REQUIRED ACTION. Please retype the entries that follow exactly as they are, leaving the images behind.

Data excerpts
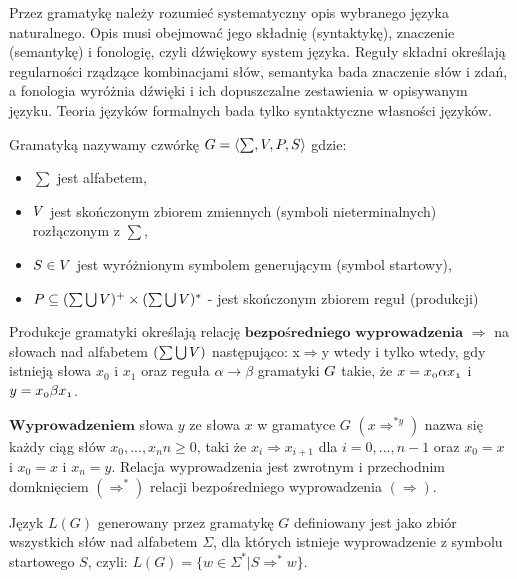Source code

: \noindent Przez gramatykę należy rozumieć systematyczny opis wybranego języka naturalnego. Opis musi obejmować jego składnię (syntaktykę), znaczenie (semantykę) i fonologię, czyli dźwiękowy system języka. Reguły składni określają regularności rządzące kombinacjami słów, semantyka bada znaczenie słów i zdań, a fonologia wyróżnia dźwięki i ich dopuszczalne zestawienia w opisywanym języku. Teoria języków formalnych bada tylko syntaktyczne własności języków.  


\begin{definicja}
	Gramatyką nazywamy czwórkę $\mathnormal{G = \langle \sum, V, P, S \rangle}$ gdzie: 
	\begin{itemize}
	\item $\sum$ jest alfabetem,
	\item $\mathnormal{V}$ jest skończonym zbiorem zmiennych (symboli nieterminalnych) rozłączonym z $\sum$,
	\item $\mathnormal{S \in V}$ jest wyróżnionym symbolem generującym (symbol startowy),
	\item $\mathnormal{P \subseteq ( \sum \bigcup V )^{+} \times (\sum \bigcup V)^{*}}$ - jest skończonym zbiorem reguł (produkcji)
	\end{itemize}
\end{definicja}

 \begin{definicja}
	Produkcje gramatyki określają relację $\textbf{bezpośredniego wyprowadzenia}$ $\Rightarrow$ na słowach nad alfabetem $\mathnormal{( \sum \bigcup V )}$ następująco: \newline x$\Rightarrow$y wtedy i tylko wtedy, gdy istnieją słowa $x_{0}$ i $x_{1}$ oraz reguła $ \alpha \rightarrow \beta $ gramatyki $\mathnormal{G}$ takie, że $\mathnormal{x=x_{0} \alpha x_{1}}$ i $\mathnormal{y=x_{0} \beta x_{1}}$.
\end{definicja}

 \begin{definicja}
	$\textbf{Wyprowadzeniem}$ słowa $y$ ze słowa $x$ w gramatyce $G$ $(x \Rightarrow^{*y})$ nazwa się każdy ciąg słów $x_{0}, ..., x_{n}n \ge 0$, taki że $x_{i} \Rightarrow x_{i+1}$ dla $i=0, ..., n-1$ oraz $x_{0} = x $ i $x_{0} = x $ i $ x_{n} = y $. Relacja wyprowadzenia jest zwrotnym i przechodnim domknięciem  $(\Rightarrow^{*})$ relacji bezpośredniego wyprowadzenia $(\Rightarrow)$.
\end{definicja}

\begin{definicja}
	Język $L(G)$ generowany przez gramatykę $G$ definiowany jest jako zbiór wszystkich słów nad alfabetem $\Sigma$, dla których istnieje wyprowadzenie z symbolu startowego $S$, czyli: $L(G) = \{ w \in \Sigma^{*} | S \Rightarrow^{*} w \}$.
\end{definicja}

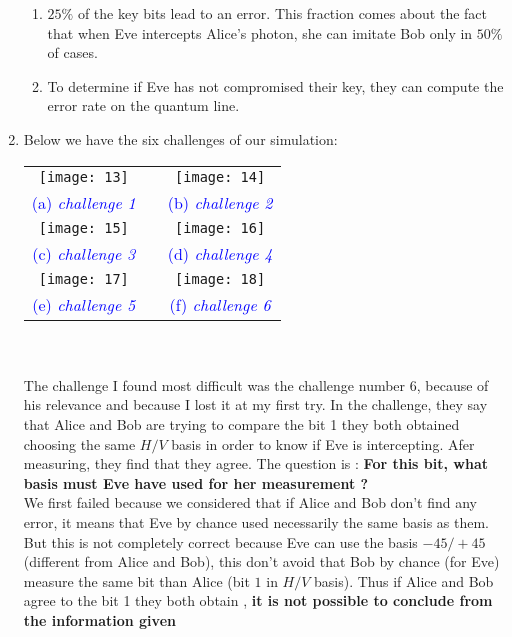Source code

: \documentclass[a4paper,12pt]{article}
\newcommand{\tbl}[1]{\textcolor{blue}{#1}}
\newcommand{\bfs}[1]{\textbf{#1}}
\begin{document}
\begin{enumerate}
\begin{enumerate}
	\item $25\%$ of the key bits lead to an error. This fraction comes about the fact that when Eve intercepts Alice's photon, she can imitate Bob only in $50\%$ of cases.
	\item To determine if Eve has not compromised their key, they can compute the error rate on the quantum line.
\end{enumerate}
	\item Below we have the six challenges of our simulation:\\
	
		\hspace{-2.5cm}\begin{tabular}{ccc}
		\texttt{[image: 13]} & & \texttt{[image: 14]}\\
		\tbl{(a) \emph{ challenge 1 }} & & \tbl{(b) \emph{ challenge 2}}\\
		\texttt{[image: 15]}  && \texttt{[image: 16]}\\
		\tbl{(c) \emph{challenge 3}} && \tbl{(d) \emph{challenge 4}}\\
		\texttt{[image: 17]}  && \texttt{[image: 18]}\\
		\tbl{(e) \emph{challenge 5 }} && \tbl{(f) \emph{challenge 6}}\\
	\end{tabular}\\ \\[8mm]
	The challenge I found most difficult was the challenge number $6$, because of his relevance and because I lost it at my first try. In the challenge, they say that Alice and Bob are trying to compare the bit 1 they both obtained choosing the same $H/V$ basis in order to know if Eve is intercepting. Afer measuring, they find that they agree. The question is : \bfs{For this bit, what basis must Eve have used for her measurement ?}\\
	We first failed because we considered that if Alice and Bob don't find any error, it means that Eve by chance used necessarily the same basis as them. But this is not completely correct because Eve can use the basis $-45/+45$ (different from Alice and Bob), this don't avoid that Bob by chance (for Eve) measure the same bit than Alice (bit $1$ in $H/V$ basis). Thus if Alice and Bob agree to the bit 1 they both obtain , \bfs{it is not possible to conclude from the information given}
\end{enumerate}
\end{document}
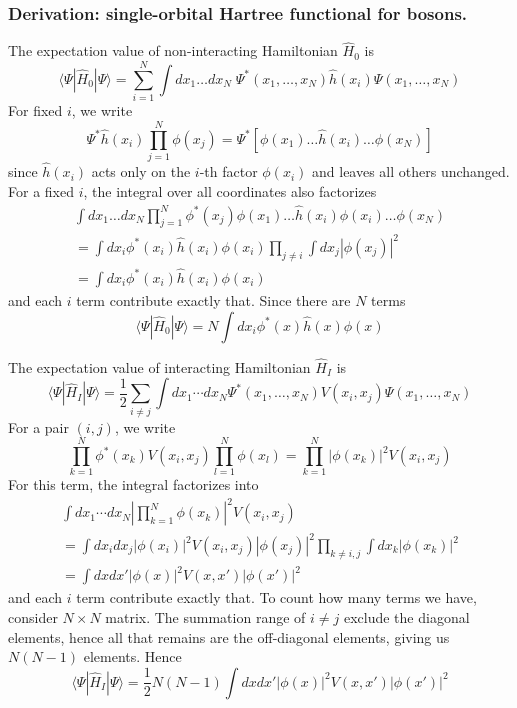 \documentclass[../../../main.tex]{subfiles}
\begin{document}
\subsubsection{Derivation: single-orbital Hartree functional for bosons.}
The expectation value of non-interacting Hamiltonian $\hat{H}_0$ is
\begin{equation*}
  \langle \Psi | \hat{H}_0 | \Psi \rangle =\sum_{i=1}^{N}  \int dx_1 \ldots dx_N \; \Psi^*(x_1, \ldots, x_N) \hat{h}(x_i) \Psi(x_1, \ldots, x_N)
\end{equation*}
For fixed $i$, we write
\begin{equation*}
  \Psi^*\hat{h}(x_i) \prod_{j=1}^{N} \phi(x_j) = \Psi^*\left[ \phi(x_1) \ldots \hat{h}(x_i) \ldots \phi(x_N) \right]
\end{equation*}
since $\hat{h}(x_i)$ acts only on the $i$-th factor $\phi(x_i)$ and leaves all others unchanged.
For a fixed $i$, the integral over all coordinates also factorizes
\begin{multline*}
  \int dx_1 \ldots dx_N \prod_{j=1}^{N} \phi^*(x_j) \phi(x_1) \ldots \hat{h }(x_i) \phi(x_i)\ldots\phi(x_N) \\
  = \int dx_i \phi^*(x_i) \hat{h}(x_i) \phi(x_i) \prod_{j \neq i} \int dx_j |\phi(x_j)|^2\\
  = \int dx_i \phi^*(x_i) \hat{h}(x_i) \phi(x_i)
\end{multline*}
and each $i$ term contribute exactly that.
Since there are $N$  terms
\begin{equation*}
  \langle \Psi | \hat{H}_0 | \Psi \rangle
  = N \int dx_i \phi^*(x) \hat{h}(x) \phi(x)
\end{equation*}

The expectation value of interacting Hamiltonian $\hat{H}_I$ is
\begin{equation*}
  \langle \Psi | \hat{H}_I | \Psi \rangle = \frac{1 }{2}\sum_{i \neq j}  \int dx_1 \cdots dx_N  \Psi ^*(x_1, \ldots, x_N) V(x_i, x_j)  \Psi(x_1, \ldots, x_N)
\end{equation*}
For a pair \( (i, j) \), we write
\begin{equation*}
  \prod_{k=1}^{N} \phi^{*}(x_k) V(x_i, x_j) \prod_{l=1}^{N} \phi(x_l)
  =
  \prod_{k=1}^{N} |\phi(x_k)|^2 V(x_i, x_j)
\end{equation*}
For this term, the integral factorizes into
\begin{multline*}
  \int dx_1 \cdots dx_N |\prod_{k=1}^{N} \phi(x_k)|^2 V(x_i, x_j) \\
  = \int dx_i dx_j |\phi(x_i)|^2 V(x_i, x_j) |\phi(x_j)|^2 \prod_{k \neq i,j} \int dx_k |\phi(x_k)|^2\\
  = \int dx dx' |\phi(x)|^2 V(x,x') |\phi(x')|^2
\end{multline*}
and each $i$ term contribute exactly that.
To count how many terms we have, consider $N \times N$ matrix.
The summation range of $i \neq j$ exclude the diagonal elements, hence all that remains are the off-diagonal elements, giving us $N(N-1)$ elements.
Hence
\begin{equation*}
  \langle \Psi | \hat{H}_I | \Psi \rangle
  =\frac{1}{2}N(N-1 ) \int dx dx' |\phi(x)|^2 V(x,x') |\phi(x')|^2
\end{equation*}
\end{document}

OUTPUT.
Source code

: \noindent Przez gramatykę należy rozumieć systematyczny opis wybranego języka naturalnego. Opis musi obejmować jego składnię (syntaktykę), znaczenie (semantykę) i fonologię, czyli dźwiękowy system języka. Reguły składni określają regularności rządzące kombinacjami słów, semantyka bada znaczenie słów i zdań, a fonologia wyróżnia dźwięki i ich dopuszczalne zestawienia w opisywanym języku. Teoria języków formalnych bada tylko syntaktyczne własności języków.  


\begin{definicja}
	Gramatyką nazywamy czwórkę $\mathnormal{G = \langle \sum, V, P, S \rangle}$ gdzie: 
	\begin{itemize}
	\item $\sum$ jest alfabetem,
	\item $\mathnormal{V}$ jest skończonym zbiorem zmiennych (symboli nieterminalnych) rozłączonym z $\sum$,
	\item $\mathnormal{S \in V}$ jest wyróżnionym symbolem generującym (symbol startowy),
	\item $\mathnormal{P \subseteq ( \sum \bigcup V )^{+} \times (\sum \bigcup V)^{*}}$ - jest skończonym zbiorem reguł (produkcji)
	\end{itemize}
\end{definicja}

 \begin{definicja}
	Produkcje gramatyki określają relację $\textbf{bezpośredniego wyprowadzenia}$ $\Rightarrow$ na słowach nad alfabetem $\mathnormal{( \sum \bigcup V )}$ następująco: \newline x$\Rightarrow$y wtedy i tylko wtedy, gdy istnieją słowa $x_{0}$ i $x_{1}$ oraz reguła $ \alpha \rightarrow \beta $ gramatyki $\mathnormal{G}$ takie, że $\mathnormal{x=x_{0} \alpha x_{1}}$ i $\mathnormal{y=x_{0} \beta x_{1}}$.
\end{definicja}

 \begin{definicja}
	$\textbf{Wyprowadzeniem}$ słowa $y$ ze słowa $x$ w gramatyce $G$ $(x \Rightarrow^{*y})$ nazwa się każdy ciąg słów $x_{0}, ..., x_{n}n \ge 0$, taki że $x_{i} \Rightarrow x_{i+1}$ dla $i=0, ..., n-1$ oraz $x_{0} = x $ i $x_{0} = x $ i $ x_{n} = y $. Relacja wyprowadzenia jest zwrotnym i przechodnim domknięciem  $(\Rightarrow^{*})$ relacji bezpośredniego wyprowadzenia $(\Rightarrow)$.
\end{definicja}

\begin{definicja}
	Język $L(G)$ generowany przez gramatykę $G$ definiowany jest jako zbiór wszystkich słów nad alfabetem $\Sigma$, dla których istnieje wyprowadzenie z symbolu startowego $S$, czyli: $L(G) = \{ w \in \Sigma^{*} | S \Rightarrow^{*} w \}$.
\end{definicja}

Source code

: \documentclass[a4paper,12pt]{article}
\newcommand{\tbl}[1]{\textcolor{blue}{#1}}
\newcommand{\bfs}[1]{\textbf{#1}}
\begin{document}
\begin{enumerate}
\begin{enumerate}
	\item $25\%$ of the key bits lead to an error. This fraction comes about the fact that when Eve intercepts Alice's photon, she can imitate Bob only in $50\%$ of cases.
	\item To determine if Eve has not compromised their key, they can compute the error rate on the quantum line.
\end{enumerate}
	\item Below we have the six challenges of our simulation:\\
	
		\hspace{-2.5cm}\begin{tabular}{ccc}
		\texttt{[image: 13]} & & \texttt{[image: 14]}\\
		\tbl{(a) \emph{ challenge 1 }} & & \tbl{(b) \emph{ challenge 2}}\\
		\texttt{[image: 15]}  && \texttt{[image: 16]}\\
		\tbl{(c) \emph{challenge 3}} && \tbl{(d) \emph{challenge 4}}\\
		\texttt{[image: 17]}  && \texttt{[image: 18]}\\
		\tbl{(e) \emph{challenge 5 }} && \tbl{(f) \emph{challenge 6}}\\
	\end{tabular}\\ \\[8mm]
	The challenge I found most difficult was the challenge number $6$, because of his relevance and because I lost it at my first try. In the challenge, they say that Alice and Bob are trying to compare the bit 1 they both obtained choosing the same $H/V$ basis in order to know if Eve is intercepting. Afer measuring, they find that they agree. The question is : \bfs{For this bit, what basis must Eve have used for her measurement ?}\\
	We first failed because we considered that if Alice and Bob don't find any error, it means that Eve by chance used necessarily the same basis as them. But this is not completely correct because Eve can use the basis $-45/+45$ (different from Alice and Bob), this don't avoid that Bob by chance (for Eve) measure the same bit than Alice (bit $1$ in $H/V$ basis). Thus if Alice and Bob agree to the bit 1 they both obtain , \bfs{it is not possible to conclude from the information given}
\end{enumerate}
\end{document}
 \documentclass[../../../main.tex]{subfiles}
\begin{document}
\subsubsection{Derivation: single-orbital Hartree functional for bosons.}
The expectation value of non-interacting Hamiltonian $\hat{H}_0$ is
\begin{equation*}
  \langle \Psi | \hat{H}_0 | \Psi \rangle =\sum_{i=1}^{N}  \int dx_1 \ldots dx_N \; \Psi^*(x_1, \ldots, x_N) \hat{h}(x_i) \Psi(x_1, \ldots, x_N)
\end{equation*}
For fixed $i$, we write
\begin{equation*}
  \Psi^*\hat{h}(x_i) \prod_{j=1}^{N} \phi(x_j) = \Psi^*\left[ \phi(x_1) \ldots \hat{h}(x_i) \ldots \phi(x_N) \right]
\end{equation*}
since $\hat{h}(x_i)$ acts only on the $i$-th factor $\phi(x_i)$ and leaves all others unchanged.
For a fixed $i$, the integral over all coordinates also factorizes
\begin{multline*}
  \int dx_1 \ldots dx_N \prod_{j=1}^{N} \phi^*(x_j) \phi(x_1) \ldots \hat{h }(x_i) \phi(x_i)\ldots\phi(x_N) \\
  = \int dx_i \phi^*(x_i) \hat{h}(x_i) \phi(x_i) \prod_{j \neq i} \int dx_j |\phi(x_j)|^2\\
  = \int dx_i \phi^*(x_i) \hat{h}(x_i) \phi(x_i)
\end{multline*}
and each $i$ term contribute exactly that.
Since there are $N$  terms
\begin{equation*}
  \langle \Psi | \hat{H}_0 | \Psi \rangle
  = N \int dx_i \phi^*(x) \hat{h}(x) \phi(x)
\end{equation*}

The expectation value of interacting Hamiltonian $\hat{H}_I$ is
\begin{equation*}
  \langle \Psi | \hat{H}_I | \Psi \rangle = \frac{1 }{2}\sum_{i \neq j}  \int dx_1 \cdots dx_N  \Psi ^*(x_1, \ldots, x_N) V(x_i, x_j)  \Psi(x_1, \ldots, x_N)
\end{equation*}
For a pair \( (i, j) \), we write
\begin{equation*}
  \prod_{k=1}^{N} \phi^{*}(x_k) V(x_i, x_j) \prod_{l=1}^{N} \phi(x_l)
  =
  \prod_{k=1}^{N} |\phi(x_k)|^2 V(x_i, x_j)
\end{equation*}
For this term, the integral factorizes into
\begin{multline*}
  \int dx_1 \cdots dx_N |\prod_{k=1}^{N} \phi(x_k)|^2 V(x_i, x_j) \\
  = \int dx_i dx_j |\phi(x_i)|^2 V(x_i, x_j) |\phi(x_j)|^2 \prod_{k \neq i,j} \int dx_k |\phi(x_k)|^2\\
  = \int dx dx' |\phi(x)|^2 V(x,x') |\phi(x')|^2
\end{multline*}
and each $i$ term contribute exactly that.
To count how many terms we have, consider $N \times N$ matrix.
The summation range of $i \neq j$ exclude the diagonal elements, hence all that remains are the off-diagonal elements, giving us $N(N-1)$ elements.
Hence
\begin{equation*}
  \langle \Psi | \hat{H}_I | \Psi \rangle
  =\frac{1}{2}N(N-1 ) \int dx dx' |\phi(x)|^2 V(x,x') |\phi(x')|^2
\end{equation*}
\end{document}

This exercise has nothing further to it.